__Supplied entries__
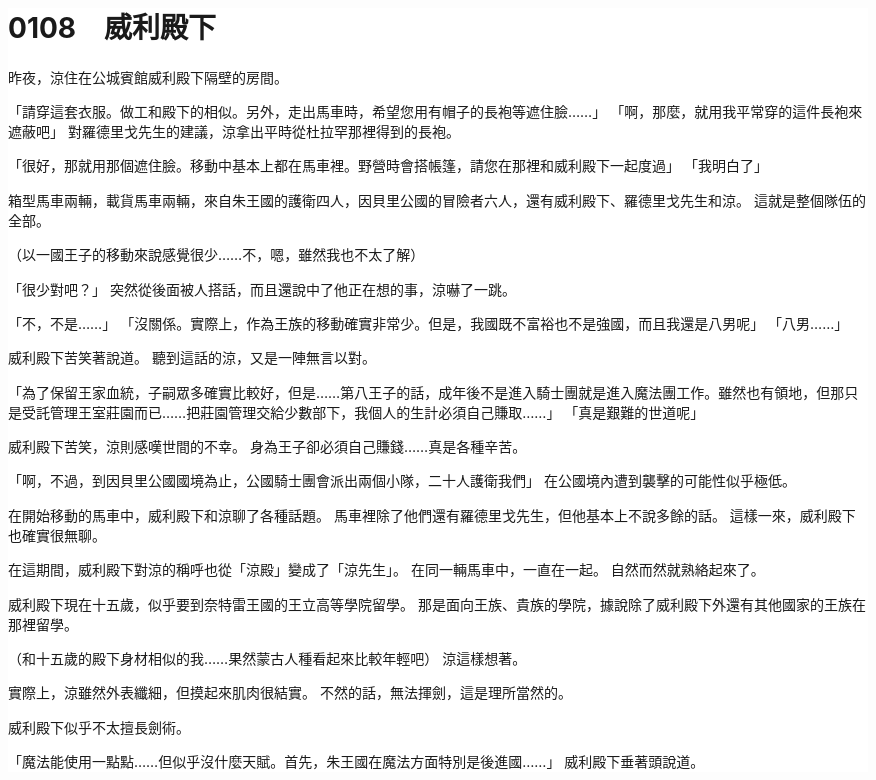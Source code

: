 # 0108　威利殿下

昨夜，涼住在公城賓館威利殿下隔壁的房間。

「請穿這套衣服。做工和殿下的相似。另外，走出馬車時，希望您用有帽子的長袍等遮住臉……」
「啊，那麼，就用我平常穿的這件長袍來遮蔽吧」
對羅德里戈先生的建議，涼拿出平時從杜拉罕那裡得到的長袍。

「很好，那就用那個遮住臉。移動中基本上都在馬車裡。野營時會搭帳篷，請您在那裡和威利殿下一起度過」
「我明白了」

箱型馬車兩輛，載貨馬車兩輛，來自朱王國的護衛四人，因貝里公國的冒險者六人，還有威利殿下、羅德里戈先生和涼。
這就是整個隊伍的全部。

（以一國王子的移動來說感覺很少……不，嗯，雖然我也不太了解）

「很少對吧？」
突然從後面被人搭話，而且還說中了他正在想的事，涼嚇了一跳。

「不，不是……」
「沒關係。實際上，作為王族的移動確實非常少。但是，我國既不富裕也不是強國，而且我還是八男呢」
「八男……」

威利殿下苦笑著說道。
聽到這話的涼，又是一陣無言以對。

「為了保留王家血統，子嗣眾多確實比較好，但是……第八王子的話，成年後不是進入騎士團就是進入魔法團工作。雖然也有領地，但那只是受託管理王室莊園而已……把莊園管理交給少數部下，我個人的生計必須自己賺取……」
「真是艱難的世道呢」

威利殿下苦笑，涼則感嘆世間的不幸。
身為王子卻必須自己賺錢……真是各種辛苦。

「啊，不過，到因貝里公國國境為止，公國騎士團會派出兩個小隊，二十人護衛我們」
在公國境內遭到襲擊的可能性似乎極低。

在開始移動的馬車中，威利殿下和涼聊了各種話題。
馬車裡除了他們還有羅德里戈先生，但他基本上不說多餘的話。
這樣一來，威利殿下也確實很無聊。

在這期間，威利殿下對涼的稱呼也從「涼殿」變成了「涼先生」。
在同一輛馬車中，一直在一起。
自然而然就熟絡起來了。

威利殿下現在十五歲，似乎要到奈特雷王國的王立高等學院留學。
那是面向王族、貴族的學院，據說除了威利殿下外還有其他國家的王族在那裡留學。

（和十五歲的殿下身材相似的我……果然蒙古人種看起來比較年輕吧）
涼這樣想著。

實際上，涼雖然外表纖細，但摸起來肌肉很結實。
不然的話，無法揮劍，這是理所當然的。

威利殿下似乎不太擅長劍術。

「魔法能使用一點點……但似乎沒什麼天賦。首先，朱王國在魔法方面特別是後進國……」
威利殿下垂著頭說道。
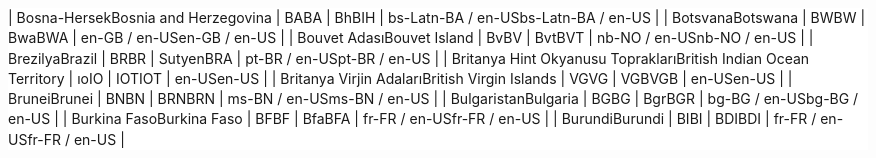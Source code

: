 | <span data-ttu-id="03e8e-225">Bosna-Hersek</span><span class="sxs-lookup"><span data-stu-id="03e8e-225">Bosnia and Herzegovina</span></span>                   | <span data-ttu-id="03e8e-226">BA</span><span class="sxs-lookup"><span data-stu-id="03e8e-226">BA</span></span>                       | <span data-ttu-id="03e8e-227">Bh</span><span class="sxs-lookup"><span data-stu-id="03e8e-227">BIH</span></span>                      | <span data-ttu-id="03e8e-228">bs-Latn-BA / en-US</span><span class="sxs-lookup"><span data-stu-id="03e8e-228">bs-Latn-BA / en-US</span></span>                    |
| <span data-ttu-id="03e8e-229">Botsvana</span><span class="sxs-lookup"><span data-stu-id="03e8e-229">Botswana</span></span>                                 | <span data-ttu-id="03e8e-230">BW</span><span class="sxs-lookup"><span data-stu-id="03e8e-230">BW</span></span>                       | <span data-ttu-id="03e8e-231">Bwa</span><span class="sxs-lookup"><span data-stu-id="03e8e-231">BWA</span></span>                      | <span data-ttu-id="03e8e-232">en-GB / en-US</span><span class="sxs-lookup"><span data-stu-id="03e8e-232">en-GB / en-US</span></span>                         |
| <span data-ttu-id="03e8e-233">Bouvet Adası</span><span class="sxs-lookup"><span data-stu-id="03e8e-233">Bouvet Island</span></span>                            | <span data-ttu-id="03e8e-234">Bv</span><span class="sxs-lookup"><span data-stu-id="03e8e-234">BV</span></span>                       | <span data-ttu-id="03e8e-235">Bvt</span><span class="sxs-lookup"><span data-stu-id="03e8e-235">BVT</span></span>                      | <span data-ttu-id="03e8e-236">nb-NO / en-US</span><span class="sxs-lookup"><span data-stu-id="03e8e-236">nb-NO / en-US</span></span>                         |
| <span data-ttu-id="03e8e-237">Brezilya</span><span class="sxs-lookup"><span data-stu-id="03e8e-237">Brazil</span></span>                                   | <span data-ttu-id="03e8e-238">BR</span><span class="sxs-lookup"><span data-stu-id="03e8e-238">BR</span></span>                       | <span data-ttu-id="03e8e-239">Sutyen</span><span class="sxs-lookup"><span data-stu-id="03e8e-239">BRA</span></span>                      | <span data-ttu-id="03e8e-240">pt-BR / en-US</span><span class="sxs-lookup"><span data-stu-id="03e8e-240">pt-BR / en-US</span></span>                         |
| <span data-ttu-id="03e8e-241">Britanya Hint Okyanusu Toprakları</span><span class="sxs-lookup"><span data-stu-id="03e8e-241">British Indian Ocean Territory</span></span>           | <span data-ttu-id="03e8e-242">ıo</span><span class="sxs-lookup"><span data-stu-id="03e8e-242">IO</span></span>                       | <span data-ttu-id="03e8e-243">IOT</span><span class="sxs-lookup"><span data-stu-id="03e8e-243">IOT</span></span>                      | <span data-ttu-id="03e8e-244">en-US</span><span class="sxs-lookup"><span data-stu-id="03e8e-244">en-US</span></span>                                 |
| <span data-ttu-id="03e8e-245">Britanya Virjin Adaları</span><span class="sxs-lookup"><span data-stu-id="03e8e-245">British Virgin Islands</span></span>                   | <span data-ttu-id="03e8e-246">VG</span><span class="sxs-lookup"><span data-stu-id="03e8e-246">VG</span></span>                       | <span data-ttu-id="03e8e-247">VGB</span><span class="sxs-lookup"><span data-stu-id="03e8e-247">VGB</span></span>                      | <span data-ttu-id="03e8e-248">en-US</span><span class="sxs-lookup"><span data-stu-id="03e8e-248">en-US</span></span>                                 |
| <span data-ttu-id="03e8e-249">Brunei</span><span class="sxs-lookup"><span data-stu-id="03e8e-249">Brunei</span></span>                                   | <span data-ttu-id="03e8e-250">BN</span><span class="sxs-lookup"><span data-stu-id="03e8e-250">BN</span></span>                       | <span data-ttu-id="03e8e-251">BRN</span><span class="sxs-lookup"><span data-stu-id="03e8e-251">BRN</span></span>                      | <span data-ttu-id="03e8e-252">ms-BN / en-US</span><span class="sxs-lookup"><span data-stu-id="03e8e-252">ms-BN / en-US</span></span>                         |
| <span data-ttu-id="03e8e-253">Bulgaristan</span><span class="sxs-lookup"><span data-stu-id="03e8e-253">Bulgaria</span></span>                                 | <span data-ttu-id="03e8e-254">BG</span><span class="sxs-lookup"><span data-stu-id="03e8e-254">BG</span></span>                       | <span data-ttu-id="03e8e-255">Bgr</span><span class="sxs-lookup"><span data-stu-id="03e8e-255">BGR</span></span>                      | <span data-ttu-id="03e8e-256">bg-BG / en-US</span><span class="sxs-lookup"><span data-stu-id="03e8e-256">bg-BG / en-US</span></span>                         |
| <span data-ttu-id="03e8e-257">Burkina Faso</span><span class="sxs-lookup"><span data-stu-id="03e8e-257">Burkina Faso</span></span>                             | <span data-ttu-id="03e8e-258">BF</span><span class="sxs-lookup"><span data-stu-id="03e8e-258">BF</span></span>                       | <span data-ttu-id="03e8e-259">Bfa</span><span class="sxs-lookup"><span data-stu-id="03e8e-259">BFA</span></span>                      | <span data-ttu-id="03e8e-260">fr-FR / en-US</span><span class="sxs-lookup"><span data-stu-id="03e8e-260">fr-FR / en-US</span></span>                         |
| <span data-ttu-id="03e8e-261">Burundi</span><span class="sxs-lookup"><span data-stu-id="03e8e-261">Burundi</span></span>                                  | <span data-ttu-id="03e8e-262">BI</span><span class="sxs-lookup"><span data-stu-id="03e8e-262">BI</span></span>                       | <span data-ttu-id="03e8e-263">BDI</span><span class="sxs-lookup"><span data-stu-id="03e8e-263">BDI</span></span>                      | <span data-ttu-id="03e8e-264">fr-FR / en-US</span><span class="sxs-lookup"><span data-stu-id="03e8e-264">fr-FR / en-US</span></span>                         |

__Action item__
Spot the lines above that mention "British" and copy them.

__Exercise answer__
| <span data-ttu-id="03e8e-241">Britanya Hint Okyanusu Toprakları</span><span class="sxs-lookup"><span data-stu-id="03e8e-241">British Indian Ocean Territory</span></span>           | <span data-ttu-id="03e8e-242">ıo</span><span class="sxs-lookup"><span data-stu-id="03e8e-242">IO</span></span>                       | <span data-ttu-id="03e8e-243">IOT</span><span class="sxs-lookup"><span data-stu-id="03e8e-243">IOT</span></span>                      | <span data-ttu-id="03e8e-244">en-US</span><span class="sxs-lookup"><span data-stu-id="03e8e-244">en-US</span></span>                                 |
| <span data-ttu-id="03e8e-245">Britanya Virjin Adaları</span><span class="sxs-lookup"><span data-stu-id="03e8e-245">British Virgin Islands</span></span>                   | <span data-ttu-id="03e8e-246">VG</span><span class="sxs-lookup"><span data-stu-id="03e8e-246">VG</span></span>                       | <span data-ttu-id="03e8e-247">VGB</span><span class="sxs-lookup"><span data-stu-id="03e8e-247">VGB</span></span>                      | <span data-ttu-id="03e8e-248">en-US</span><span class="sxs-lookup"><span data-stu-id="03e8e-248">en-US</span></span>                                 |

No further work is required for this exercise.